The entries that follow must be given again exactly, with the pictures excluded.

(Stored data entries)
···

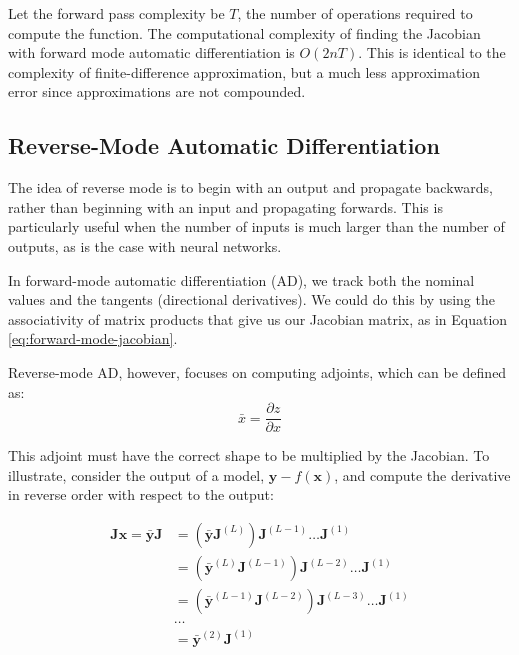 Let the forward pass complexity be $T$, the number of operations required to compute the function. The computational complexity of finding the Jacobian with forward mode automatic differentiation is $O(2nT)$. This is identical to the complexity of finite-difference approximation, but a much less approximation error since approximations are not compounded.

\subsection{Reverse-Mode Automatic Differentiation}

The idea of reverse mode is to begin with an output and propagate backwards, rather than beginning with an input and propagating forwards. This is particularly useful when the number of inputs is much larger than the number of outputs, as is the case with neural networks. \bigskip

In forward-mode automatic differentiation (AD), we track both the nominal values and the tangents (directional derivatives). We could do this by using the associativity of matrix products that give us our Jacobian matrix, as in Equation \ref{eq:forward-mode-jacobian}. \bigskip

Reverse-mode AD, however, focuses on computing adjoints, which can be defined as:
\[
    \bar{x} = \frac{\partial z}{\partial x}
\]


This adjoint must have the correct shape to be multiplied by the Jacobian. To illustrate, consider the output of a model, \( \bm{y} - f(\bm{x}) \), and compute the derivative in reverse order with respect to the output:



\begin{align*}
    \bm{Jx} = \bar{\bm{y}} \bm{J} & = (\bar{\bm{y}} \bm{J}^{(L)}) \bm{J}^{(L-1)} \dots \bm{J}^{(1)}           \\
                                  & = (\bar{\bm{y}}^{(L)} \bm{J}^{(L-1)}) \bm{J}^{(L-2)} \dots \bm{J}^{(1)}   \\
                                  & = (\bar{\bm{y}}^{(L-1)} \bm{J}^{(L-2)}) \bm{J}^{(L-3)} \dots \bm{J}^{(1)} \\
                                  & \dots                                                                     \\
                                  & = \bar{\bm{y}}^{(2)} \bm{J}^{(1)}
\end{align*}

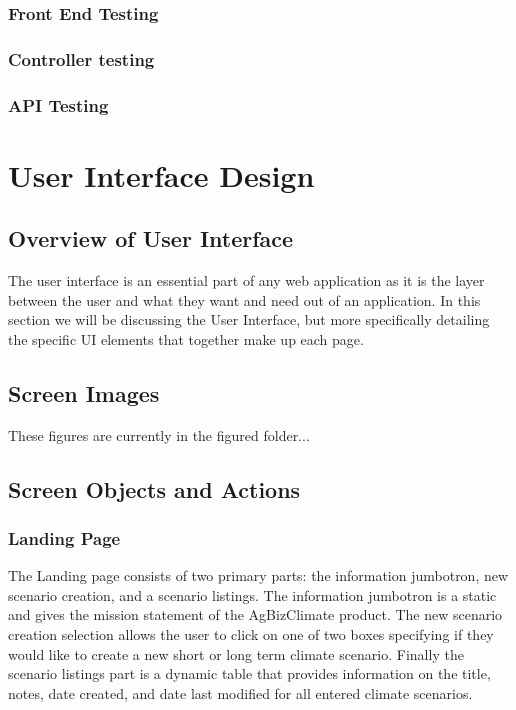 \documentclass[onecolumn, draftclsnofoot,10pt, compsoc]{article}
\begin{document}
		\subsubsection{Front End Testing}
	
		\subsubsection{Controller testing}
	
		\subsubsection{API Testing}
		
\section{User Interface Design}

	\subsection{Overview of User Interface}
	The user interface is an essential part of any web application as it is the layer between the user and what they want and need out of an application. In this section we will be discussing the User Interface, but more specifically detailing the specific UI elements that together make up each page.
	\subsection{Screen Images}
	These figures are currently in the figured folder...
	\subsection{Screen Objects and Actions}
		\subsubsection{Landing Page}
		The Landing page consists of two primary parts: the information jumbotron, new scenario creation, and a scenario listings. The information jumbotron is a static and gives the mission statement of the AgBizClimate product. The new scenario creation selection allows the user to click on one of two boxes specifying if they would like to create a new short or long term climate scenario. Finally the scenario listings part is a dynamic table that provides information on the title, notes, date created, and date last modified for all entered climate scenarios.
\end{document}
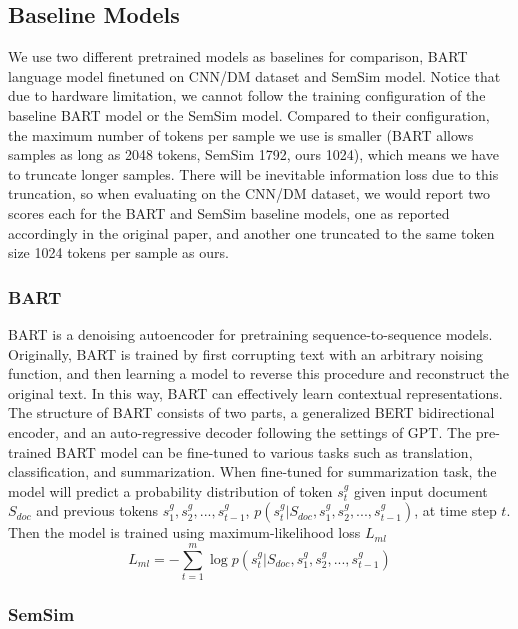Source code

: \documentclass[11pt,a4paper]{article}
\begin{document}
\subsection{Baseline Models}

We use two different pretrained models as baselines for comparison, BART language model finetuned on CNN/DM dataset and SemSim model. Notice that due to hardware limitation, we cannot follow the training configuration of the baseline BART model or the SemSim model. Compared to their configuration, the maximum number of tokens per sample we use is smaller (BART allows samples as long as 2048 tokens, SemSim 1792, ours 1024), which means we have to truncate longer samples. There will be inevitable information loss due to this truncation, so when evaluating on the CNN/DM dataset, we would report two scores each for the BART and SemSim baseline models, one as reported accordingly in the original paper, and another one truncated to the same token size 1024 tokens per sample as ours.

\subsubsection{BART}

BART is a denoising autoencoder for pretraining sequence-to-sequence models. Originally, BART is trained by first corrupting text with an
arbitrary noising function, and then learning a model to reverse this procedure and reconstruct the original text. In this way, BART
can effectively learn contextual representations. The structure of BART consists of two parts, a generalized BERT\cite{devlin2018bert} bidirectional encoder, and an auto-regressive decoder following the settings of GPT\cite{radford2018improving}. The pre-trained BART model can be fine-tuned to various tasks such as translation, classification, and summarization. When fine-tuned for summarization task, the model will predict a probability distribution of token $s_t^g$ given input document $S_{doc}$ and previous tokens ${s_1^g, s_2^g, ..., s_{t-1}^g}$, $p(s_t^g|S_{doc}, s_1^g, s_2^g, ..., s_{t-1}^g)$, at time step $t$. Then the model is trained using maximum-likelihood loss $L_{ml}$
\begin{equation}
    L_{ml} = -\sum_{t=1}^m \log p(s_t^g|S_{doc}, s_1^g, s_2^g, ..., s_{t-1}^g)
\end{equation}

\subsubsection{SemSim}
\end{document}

···

- [Output below]:
 Let the forward pass complexity be $T$, the number of operations required to compute the function. The computational complexity of finding the Jacobian with forward mode automatic differentiation is $O(2nT)$. This is identical to the complexity of finite-difference approximation, but a much less approximation error since approximations are not compounded.

\subsection{Reverse-Mode Automatic Differentiation}

The idea of reverse mode is to begin with an output and propagate backwards, rather than beginning with an input and propagating forwards. This is particularly useful when the number of inputs is much larger than the number of outputs, as is the case with neural networks. \bigskip

In forward-mode automatic differentiation (AD), we track both the nominal values and the tangents (directional derivatives). We could do this by using the associativity of matrix products that give us our Jacobian matrix, as in Equation \ref{eq:forward-mode-jacobian}. \bigskip

Reverse-mode AD, however, focuses on computing adjoints, which can be defined as:
\[
    \bar{x} = \frac{\partial z}{\partial x}
\]


This adjoint must have the correct shape to be multiplied by the Jacobian. To illustrate, consider the output of a model, \( \bm{y} - f(\bm{x}) \), and compute the derivative in reverse order with respect to the output:



\begin{align*}
    \bm{Jx} = \bar{\bm{y}} \bm{J} & = (\bar{\bm{y}} \bm{J}^{(L)}) \bm{J}^{(L-1)} \dots \bm{J}^{(1)}           \\
                                  & = (\bar{\bm{y}}^{(L)} \bm{J}^{(L-1)}) \bm{J}^{(L-2)} \dots \bm{J}^{(1)}   \\
                                  & = (\bar{\bm{y}}^{(L-1)} \bm{J}^{(L-2)}) \bm{J}^{(L-3)} \dots \bm{J}^{(1)} \\
                                  & \dots                                                                     \\
                                  & = \bar{\bm{y}}^{(2)} \bm{J}^{(1)}
\end{align*}

 \documentclass[onecolumn, draftclsnofoot,10pt, compsoc]{article}
\begin{document}
		\subsubsection{Front End Testing}
	
		\subsubsection{Controller testing}
	
		\subsubsection{API Testing}
		
\section{User Interface Design}

	\subsection{Overview of User Interface}
	The user interface is an essential part of any web application as it is the layer between the user and what they want and need out of an application. In this section we will be discussing the User Interface, but more specifically detailing the specific UI elements that together make up each page.
	\subsection{Screen Images}
	These figures are currently in the figured folder...
	\subsection{Screen Objects and Actions}
		\subsubsection{Landing Page}
		The Landing page consists of two primary parts: the information jumbotron, new scenario creation, and a scenario listings. The information jumbotron is a static and gives the mission statement of the AgBizClimate product. The new scenario creation selection allows the user to click on one of two boxes specifying if they would like to create a new short or long term climate scenario. Finally the scenario listings part is a dynamic table that provides information on the title, notes, date created, and date last modified for all entered climate scenarios.
\end{document}
Source code

: \documentclass[11pt,a4paper]{article}
\begin{document}
\subsection{Baseline Models}

We use two different pretrained models as baselines for comparison, BART language model finetuned on CNN/DM dataset and SemSim model. Notice that due to hardware limitation, we cannot follow the training configuration of the baseline BART model or the SemSim model. Compared to their configuration, the maximum number of tokens per sample we use is smaller (BART allows samples as long as 2048 tokens, SemSim 1792, ours 1024), which means we have to truncate longer samples. There will be inevitable information loss due to this truncation, so when evaluating on the CNN/DM dataset, we would report two scores each for the BART and SemSim baseline models, one as reported accordingly in the original paper, and another one truncated to the same token size 1024 tokens per sample as ours.

\subsubsection{BART}

BART is a denoising autoencoder for pretraining sequence-to-sequence models. Originally, BART is trained by first corrupting text with an
arbitrary noising function, and then learning a model to reverse this procedure and reconstruct the original text. In this way, BART
can effectively learn contextual representations. The structure of BART consists of two parts, a generalized BERT\cite{devlin2018bert} bidirectional encoder, and an auto-regressive decoder following the settings of GPT\cite{radford2018improving}. The pre-trained BART model can be fine-tuned to various tasks such as translation, classification, and summarization. When fine-tuned for summarization task, the model will predict a probability distribution of token $s_t^g$ given input document $S_{doc}$ and previous tokens ${s_1^g, s_2^g, ..., s_{t-1}^g}$, $p(s_t^g|S_{doc}, s_1^g, s_2^g, ..., s_{t-1}^g)$, at time step $t$. Then the model is trained using maximum-likelihood loss $L_{ml}$
\begin{equation}
    L_{ml} = -\sum_{t=1}^m \log p(s_t^g|S_{doc}, s_1^g, s_2^g, ..., s_{t-1}^g)
\end{equation}

\subsubsection{SemSim}
\end{document}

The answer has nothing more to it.